Councillors are writing to Matthew Grove to settle a debate on whether he CCTV cameras in Crowle Market Place and on the High Street are effective in reducing crime.
Some members claim the cameras have been invaluable in reducing anti-social behaviour, while others say it is a waste of money, soaking up funds which could be better spent elsewhere.
Coun Ron Stewart said: “At the last council meeting we decided to write to the comissioner. It is all about the effectiveness of the monitoring of the cameras we already have in Crowle. We need to know what value we are getting from the CCTV we already have.
“We have had to learn as we go along. People think the camera sees everything all the time but if the camera is scanning you can only be looking in one direction at a time. We have made a couple of adjustments for fixed viewing at certain locations. There is a general feel that the monitoring has not done us any great favours, but we tested them on the market place 18 months ago.
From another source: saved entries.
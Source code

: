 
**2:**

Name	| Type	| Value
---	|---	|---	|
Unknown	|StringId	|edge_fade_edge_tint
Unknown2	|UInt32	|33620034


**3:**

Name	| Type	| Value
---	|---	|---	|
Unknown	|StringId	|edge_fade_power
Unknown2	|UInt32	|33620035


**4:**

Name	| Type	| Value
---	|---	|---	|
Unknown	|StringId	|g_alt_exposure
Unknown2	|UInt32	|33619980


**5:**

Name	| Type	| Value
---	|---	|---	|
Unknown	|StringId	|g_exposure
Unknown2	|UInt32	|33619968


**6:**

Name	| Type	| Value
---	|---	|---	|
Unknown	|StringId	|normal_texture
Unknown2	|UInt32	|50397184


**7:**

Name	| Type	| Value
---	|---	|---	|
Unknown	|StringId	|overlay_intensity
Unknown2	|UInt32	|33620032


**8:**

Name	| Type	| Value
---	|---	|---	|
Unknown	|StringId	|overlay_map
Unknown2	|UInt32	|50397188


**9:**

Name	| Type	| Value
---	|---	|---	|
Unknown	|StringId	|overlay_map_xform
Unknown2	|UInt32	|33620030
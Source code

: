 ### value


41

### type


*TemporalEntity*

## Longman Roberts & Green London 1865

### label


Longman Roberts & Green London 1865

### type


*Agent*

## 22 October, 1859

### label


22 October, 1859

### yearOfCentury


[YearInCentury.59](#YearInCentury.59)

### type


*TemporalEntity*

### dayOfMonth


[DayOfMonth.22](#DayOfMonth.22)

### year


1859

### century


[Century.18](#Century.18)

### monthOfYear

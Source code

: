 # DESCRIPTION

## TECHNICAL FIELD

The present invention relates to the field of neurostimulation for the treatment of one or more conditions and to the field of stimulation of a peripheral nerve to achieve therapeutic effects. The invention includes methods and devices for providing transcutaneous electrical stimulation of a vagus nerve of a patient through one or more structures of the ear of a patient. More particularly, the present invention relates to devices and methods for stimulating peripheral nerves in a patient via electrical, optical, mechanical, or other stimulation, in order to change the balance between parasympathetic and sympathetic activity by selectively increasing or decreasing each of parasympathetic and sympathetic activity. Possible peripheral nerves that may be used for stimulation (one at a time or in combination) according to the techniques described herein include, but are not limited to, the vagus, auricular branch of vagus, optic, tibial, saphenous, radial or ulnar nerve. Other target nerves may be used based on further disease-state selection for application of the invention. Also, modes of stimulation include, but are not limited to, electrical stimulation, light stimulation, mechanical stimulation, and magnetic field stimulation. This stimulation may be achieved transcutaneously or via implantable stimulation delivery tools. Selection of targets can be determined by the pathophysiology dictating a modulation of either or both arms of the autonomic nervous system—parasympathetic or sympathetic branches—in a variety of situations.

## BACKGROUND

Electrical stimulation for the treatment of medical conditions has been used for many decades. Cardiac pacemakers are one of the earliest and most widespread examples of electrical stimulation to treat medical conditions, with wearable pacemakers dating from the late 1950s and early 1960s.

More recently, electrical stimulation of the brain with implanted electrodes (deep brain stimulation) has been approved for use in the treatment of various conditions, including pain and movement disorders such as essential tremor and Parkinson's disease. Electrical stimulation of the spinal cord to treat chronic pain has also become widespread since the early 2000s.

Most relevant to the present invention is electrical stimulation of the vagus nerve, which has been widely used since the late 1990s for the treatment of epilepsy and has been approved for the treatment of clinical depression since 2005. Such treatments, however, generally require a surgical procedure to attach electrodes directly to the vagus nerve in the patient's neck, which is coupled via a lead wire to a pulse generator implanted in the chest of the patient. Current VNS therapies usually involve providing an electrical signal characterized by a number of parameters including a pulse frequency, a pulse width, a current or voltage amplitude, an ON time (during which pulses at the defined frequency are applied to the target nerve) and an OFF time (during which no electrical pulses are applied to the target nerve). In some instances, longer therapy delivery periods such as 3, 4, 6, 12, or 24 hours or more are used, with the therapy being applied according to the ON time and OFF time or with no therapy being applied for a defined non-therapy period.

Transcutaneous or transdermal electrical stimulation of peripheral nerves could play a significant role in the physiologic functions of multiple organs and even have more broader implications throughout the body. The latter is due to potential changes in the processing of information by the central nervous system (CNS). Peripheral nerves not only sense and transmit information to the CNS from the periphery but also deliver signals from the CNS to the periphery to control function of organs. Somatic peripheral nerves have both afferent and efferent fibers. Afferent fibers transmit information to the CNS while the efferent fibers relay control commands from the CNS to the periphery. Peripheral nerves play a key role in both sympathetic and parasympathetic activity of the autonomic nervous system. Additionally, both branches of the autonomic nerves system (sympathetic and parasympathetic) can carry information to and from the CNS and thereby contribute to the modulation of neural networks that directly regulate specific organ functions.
There was trouble on the Potts Lane car park and that has been eradicated thanks to the cameras.
“I personally believe they have been very effective, but because certain incidents were not caught on camera, other councillors have been less satisfied.”
Councillors have tried for months to find out how many times the cameras are used to catch criminals.
The council pays £12,000 each year for the running of the devices and is looking to see if the cameras are value for money.
But members of Crowle Town Council appear split over the issue of whether to continue paying for the system.
Coun Stewart ignited the debate about the future of the cameras at the previous town council meeting.
He requested that the council put £2,750 into next year’s budget.
“It’s a contingency fund to cover the cost of the Potts Lane CCTV camera, if we find we have to fund it in the future,” he said.
But Coun John Ramsden said to spend any more on CCTV cameras than the council was already spending was stupid.
“We have spent £8,000 on CCTV cameras that we could use elsewhere,” he said.
And Deputy Mayor Coun Paul McCartan said lots of people complained the cameras were useless.
Police have revealed officers received just one call about problems in the Market Place and Potts Lane area.